[Collected data]
>>>
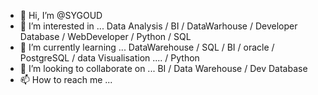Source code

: - 👋 Hi, I’m @SYGOUD
- 👀 I’m interested in ... Data Analysis / BI / DataWarhouse / Developer Database / WebDeveloper / Python / SQL
- 🌱 I’m currently learning ... DataWarehouse / SQL / BI / oracle / PostgreSQL / data Visualisation .... / Python
- 💞️ I’m looking to collaborate on ... BI / Data Warehouse / Dev Database
- 📫 How to reach me ...

<!---
SYGOUD/SYGOUD is a ✨ special ✨ repository because its `README.md` (this file) appears on your GitHub profile.
You can click the Preview link to take a look at your changes.
--->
<<<
### The task
Starting from the line that contains "Hi, I’m @SYGOUD", transcribe each line to the end of the records above. Please add nothing.

### Problem solution
: - 👋 Hi, I’m @SYGOUD
- 👀 I’m interested in ... Data Analysis / BI / DataWarhouse / Developer Database / WebDeveloper / Python / SQL
- 🌱 I’m currently learning ... DataWarehouse / SQL / BI / oracle / PostgreSQL / data Visualisation .... / Python
- 💞️ I’m looking to collaborate on ... BI / Data Warehouse / Dev Database
- 📫 How to reach me ...

<!---
SYGOUD/SYGOUD is a ✨ special ✨ repository because its `README.md` (this file) appears on your GitHub profile.
You can click the Preview link to take a look at your changes.
--->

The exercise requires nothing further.